Debug.Print() commands are very costly, try removing them.

@ Simon: the Debug.Print is only here to show my timing, obviously I don’t have them inside the working code, other than that please refer to the code example I sent, it is very clear and demonstrate my point.
You could run the sample on your device and see the results for yourself, are they logical? that slow? in the emulator it runs about x10 faster (in case the .NETMF is the cause)

@ liran.shahar - Actually, I do not quite understand what are you measuring and what your code does.

Anyway, EMX is pretty much the slowest thingy in the whole still-supported NETMF fleet. It’s an old module based on old ARM, so if you are creating something new, better go with G400, as it costs about the same amount and is ~20 times faster — when works, that is :slight_smile:

Also, plain NETMF is not suitable for intensive calculations. For that, you should use RLP (speed increased ~40 times), or do not use NETMF at all.
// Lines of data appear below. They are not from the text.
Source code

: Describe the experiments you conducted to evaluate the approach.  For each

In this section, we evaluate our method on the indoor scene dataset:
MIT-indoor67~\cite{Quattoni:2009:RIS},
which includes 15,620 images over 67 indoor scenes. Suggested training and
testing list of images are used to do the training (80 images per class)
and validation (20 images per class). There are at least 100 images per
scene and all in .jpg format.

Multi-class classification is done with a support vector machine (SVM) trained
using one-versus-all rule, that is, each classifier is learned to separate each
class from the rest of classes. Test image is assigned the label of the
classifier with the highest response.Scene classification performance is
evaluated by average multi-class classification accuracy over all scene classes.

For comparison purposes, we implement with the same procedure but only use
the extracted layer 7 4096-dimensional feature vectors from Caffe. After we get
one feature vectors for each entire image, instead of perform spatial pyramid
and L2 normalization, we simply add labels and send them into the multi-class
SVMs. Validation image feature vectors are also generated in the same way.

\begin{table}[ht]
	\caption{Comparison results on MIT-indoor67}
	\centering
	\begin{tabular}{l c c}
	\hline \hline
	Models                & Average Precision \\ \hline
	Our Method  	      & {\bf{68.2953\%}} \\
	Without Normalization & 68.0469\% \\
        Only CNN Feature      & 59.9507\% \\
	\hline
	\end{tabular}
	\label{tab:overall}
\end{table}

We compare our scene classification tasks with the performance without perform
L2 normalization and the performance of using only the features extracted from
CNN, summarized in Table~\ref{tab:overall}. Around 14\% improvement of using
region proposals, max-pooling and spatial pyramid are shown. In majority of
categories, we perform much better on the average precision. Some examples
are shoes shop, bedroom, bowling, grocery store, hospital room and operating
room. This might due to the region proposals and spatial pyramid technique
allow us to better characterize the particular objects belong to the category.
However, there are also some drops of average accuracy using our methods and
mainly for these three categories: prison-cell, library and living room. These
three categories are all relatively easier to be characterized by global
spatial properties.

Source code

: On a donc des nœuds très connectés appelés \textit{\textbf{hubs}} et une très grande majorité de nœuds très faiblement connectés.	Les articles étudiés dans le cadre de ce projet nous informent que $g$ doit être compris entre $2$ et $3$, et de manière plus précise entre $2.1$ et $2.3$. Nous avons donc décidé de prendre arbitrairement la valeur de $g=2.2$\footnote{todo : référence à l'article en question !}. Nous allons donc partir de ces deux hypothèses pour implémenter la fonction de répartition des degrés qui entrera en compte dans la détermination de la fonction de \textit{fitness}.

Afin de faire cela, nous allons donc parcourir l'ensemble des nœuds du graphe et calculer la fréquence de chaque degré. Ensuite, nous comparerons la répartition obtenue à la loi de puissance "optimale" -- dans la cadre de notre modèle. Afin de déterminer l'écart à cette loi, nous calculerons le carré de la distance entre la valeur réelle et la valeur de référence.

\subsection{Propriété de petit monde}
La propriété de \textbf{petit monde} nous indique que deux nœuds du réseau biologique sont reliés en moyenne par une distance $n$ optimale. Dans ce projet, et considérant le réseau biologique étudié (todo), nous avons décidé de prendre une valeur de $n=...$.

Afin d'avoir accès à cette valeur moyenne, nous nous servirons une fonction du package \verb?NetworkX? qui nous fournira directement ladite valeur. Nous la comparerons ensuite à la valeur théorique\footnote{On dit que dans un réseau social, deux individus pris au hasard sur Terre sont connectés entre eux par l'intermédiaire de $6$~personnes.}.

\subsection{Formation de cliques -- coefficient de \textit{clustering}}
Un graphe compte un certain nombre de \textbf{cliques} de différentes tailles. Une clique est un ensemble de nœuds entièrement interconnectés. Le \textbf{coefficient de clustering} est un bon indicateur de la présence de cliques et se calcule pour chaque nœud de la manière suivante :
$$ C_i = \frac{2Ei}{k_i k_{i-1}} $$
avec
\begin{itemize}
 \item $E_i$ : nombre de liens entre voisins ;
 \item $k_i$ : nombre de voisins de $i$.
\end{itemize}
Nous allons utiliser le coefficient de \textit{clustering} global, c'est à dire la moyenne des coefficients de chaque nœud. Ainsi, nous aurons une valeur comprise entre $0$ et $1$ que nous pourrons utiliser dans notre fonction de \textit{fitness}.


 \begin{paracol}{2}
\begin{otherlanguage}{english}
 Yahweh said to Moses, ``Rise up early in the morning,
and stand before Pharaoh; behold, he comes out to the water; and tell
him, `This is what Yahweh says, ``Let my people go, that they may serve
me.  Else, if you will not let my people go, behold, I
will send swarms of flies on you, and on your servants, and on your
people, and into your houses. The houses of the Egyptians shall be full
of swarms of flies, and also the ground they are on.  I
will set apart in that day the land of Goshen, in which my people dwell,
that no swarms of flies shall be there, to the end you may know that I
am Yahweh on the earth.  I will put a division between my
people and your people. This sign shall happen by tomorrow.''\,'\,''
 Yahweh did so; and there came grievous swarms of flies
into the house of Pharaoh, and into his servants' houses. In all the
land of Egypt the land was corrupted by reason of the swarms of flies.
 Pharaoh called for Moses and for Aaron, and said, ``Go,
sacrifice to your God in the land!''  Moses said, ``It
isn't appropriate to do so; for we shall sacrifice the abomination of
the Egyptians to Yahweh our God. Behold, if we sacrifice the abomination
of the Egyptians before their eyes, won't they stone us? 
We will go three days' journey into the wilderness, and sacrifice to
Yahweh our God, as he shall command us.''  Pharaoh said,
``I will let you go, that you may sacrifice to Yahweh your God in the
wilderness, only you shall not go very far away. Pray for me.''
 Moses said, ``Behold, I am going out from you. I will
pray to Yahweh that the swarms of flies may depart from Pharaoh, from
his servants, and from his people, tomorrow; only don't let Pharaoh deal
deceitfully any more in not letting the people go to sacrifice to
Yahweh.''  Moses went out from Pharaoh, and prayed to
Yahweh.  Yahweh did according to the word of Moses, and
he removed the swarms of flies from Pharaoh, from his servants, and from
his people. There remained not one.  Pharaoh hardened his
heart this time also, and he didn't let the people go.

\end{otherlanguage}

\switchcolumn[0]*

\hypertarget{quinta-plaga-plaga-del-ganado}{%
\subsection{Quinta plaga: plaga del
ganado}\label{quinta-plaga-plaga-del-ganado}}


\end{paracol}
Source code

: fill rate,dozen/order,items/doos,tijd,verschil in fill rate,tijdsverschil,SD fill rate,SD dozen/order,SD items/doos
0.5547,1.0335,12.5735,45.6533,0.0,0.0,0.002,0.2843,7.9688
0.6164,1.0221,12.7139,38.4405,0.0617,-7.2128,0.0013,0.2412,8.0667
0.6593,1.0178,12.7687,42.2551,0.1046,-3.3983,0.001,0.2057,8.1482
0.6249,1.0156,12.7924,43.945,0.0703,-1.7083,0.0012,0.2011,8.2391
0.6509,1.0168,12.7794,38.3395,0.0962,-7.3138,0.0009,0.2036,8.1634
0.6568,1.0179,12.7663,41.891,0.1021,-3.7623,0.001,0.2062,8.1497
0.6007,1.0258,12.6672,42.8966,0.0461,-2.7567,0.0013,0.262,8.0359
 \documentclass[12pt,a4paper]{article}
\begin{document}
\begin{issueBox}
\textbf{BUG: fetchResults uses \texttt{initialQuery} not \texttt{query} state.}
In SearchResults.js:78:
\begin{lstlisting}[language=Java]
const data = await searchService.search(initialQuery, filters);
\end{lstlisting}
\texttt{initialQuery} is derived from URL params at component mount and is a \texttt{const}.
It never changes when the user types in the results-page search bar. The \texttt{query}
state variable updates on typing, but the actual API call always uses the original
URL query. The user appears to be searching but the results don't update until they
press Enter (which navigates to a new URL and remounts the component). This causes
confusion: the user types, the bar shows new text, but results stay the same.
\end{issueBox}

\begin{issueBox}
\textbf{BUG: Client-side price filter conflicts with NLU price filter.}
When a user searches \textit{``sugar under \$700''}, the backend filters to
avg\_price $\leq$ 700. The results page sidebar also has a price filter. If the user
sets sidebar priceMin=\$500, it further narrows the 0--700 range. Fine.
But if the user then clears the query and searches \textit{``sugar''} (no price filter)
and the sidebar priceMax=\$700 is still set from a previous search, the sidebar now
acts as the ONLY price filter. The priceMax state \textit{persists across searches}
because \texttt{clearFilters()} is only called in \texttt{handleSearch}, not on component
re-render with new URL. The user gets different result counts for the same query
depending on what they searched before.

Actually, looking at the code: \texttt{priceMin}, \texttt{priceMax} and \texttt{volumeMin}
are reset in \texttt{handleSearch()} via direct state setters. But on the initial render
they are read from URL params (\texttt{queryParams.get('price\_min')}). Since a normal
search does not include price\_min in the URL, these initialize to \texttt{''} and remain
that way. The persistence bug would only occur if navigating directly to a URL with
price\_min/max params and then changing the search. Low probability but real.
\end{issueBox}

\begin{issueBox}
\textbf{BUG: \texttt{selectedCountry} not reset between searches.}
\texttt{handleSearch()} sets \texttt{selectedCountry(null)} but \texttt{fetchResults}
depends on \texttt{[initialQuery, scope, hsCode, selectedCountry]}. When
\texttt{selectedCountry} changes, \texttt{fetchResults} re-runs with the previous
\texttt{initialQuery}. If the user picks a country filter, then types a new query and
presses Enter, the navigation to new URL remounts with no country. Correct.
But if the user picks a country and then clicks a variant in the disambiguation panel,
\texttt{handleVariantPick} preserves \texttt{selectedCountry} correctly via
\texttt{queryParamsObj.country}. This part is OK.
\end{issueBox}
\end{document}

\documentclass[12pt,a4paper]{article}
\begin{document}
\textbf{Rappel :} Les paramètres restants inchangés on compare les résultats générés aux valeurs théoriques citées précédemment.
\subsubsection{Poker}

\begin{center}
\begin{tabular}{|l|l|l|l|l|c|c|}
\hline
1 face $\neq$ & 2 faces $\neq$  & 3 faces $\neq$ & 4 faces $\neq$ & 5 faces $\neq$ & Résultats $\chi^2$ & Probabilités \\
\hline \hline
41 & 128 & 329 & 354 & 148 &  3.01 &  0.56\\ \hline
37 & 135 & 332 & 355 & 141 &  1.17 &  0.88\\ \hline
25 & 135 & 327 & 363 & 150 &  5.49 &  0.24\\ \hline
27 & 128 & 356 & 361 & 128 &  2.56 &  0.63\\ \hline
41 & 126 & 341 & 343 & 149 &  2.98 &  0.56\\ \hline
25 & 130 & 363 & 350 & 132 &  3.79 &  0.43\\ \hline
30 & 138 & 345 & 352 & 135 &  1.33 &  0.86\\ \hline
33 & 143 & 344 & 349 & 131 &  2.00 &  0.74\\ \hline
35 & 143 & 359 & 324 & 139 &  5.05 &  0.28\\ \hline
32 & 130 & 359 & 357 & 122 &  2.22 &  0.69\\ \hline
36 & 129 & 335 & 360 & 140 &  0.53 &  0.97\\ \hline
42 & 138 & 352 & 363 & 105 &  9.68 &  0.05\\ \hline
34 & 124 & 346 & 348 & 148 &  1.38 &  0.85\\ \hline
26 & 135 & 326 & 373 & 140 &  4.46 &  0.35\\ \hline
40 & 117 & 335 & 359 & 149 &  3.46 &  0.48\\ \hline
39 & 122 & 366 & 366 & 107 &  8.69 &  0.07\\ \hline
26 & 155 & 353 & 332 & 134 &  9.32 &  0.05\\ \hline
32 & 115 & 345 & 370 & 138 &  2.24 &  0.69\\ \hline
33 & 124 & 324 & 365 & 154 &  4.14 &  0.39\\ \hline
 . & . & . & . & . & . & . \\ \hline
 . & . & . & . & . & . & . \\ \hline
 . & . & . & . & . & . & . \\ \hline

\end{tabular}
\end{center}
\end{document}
@ Simon: my code does two measurements

  1. empty measurement between two getmachinetime just to get the basic time diff
  2. a measurement of a simple “i++” increament

it then prints the ticks difference and also the ticks per milisecond value, from it you can see that a simple command takes a lot of time, try to do a empty loop between 1…1000 and time it with ticks, convert to MSEC and you’ll see that EMX takes about 57 msec to complete such loop which to me makes no sense, EMX is supposed to be 70Mhz device, even with the heavy and non-optimized .NET M.F it shouldn’t respond this way

can you time your device (EMX or G400 whatever you have) and let us know what it your timing results?

Liran

I still don’t understand your definition of an “empty loop”. It’s not empty at all, and actually there’s no loop in your code. If you want, I can compare EMX and G400, but then post exact program you want to try. That code you posted already contains Debug.Prints, so there’s not much point in benchmarking it.

Hi,
I dont think that you can calculate that NETMF needs for 1000 i++ 1000 times the time that it needs for one i++. I do not know much about this, but many commands e.g. array.copy are performed in native code. So I think that you really have to measure the time that it needs for the loop

for (int i = 0; i < 1000; i++)
{
}
to get a correct result.

Edit:
Btw: I measured the time for 100 x i++ and calculated on 1000 x. I got the result of 13.8 milliseconds.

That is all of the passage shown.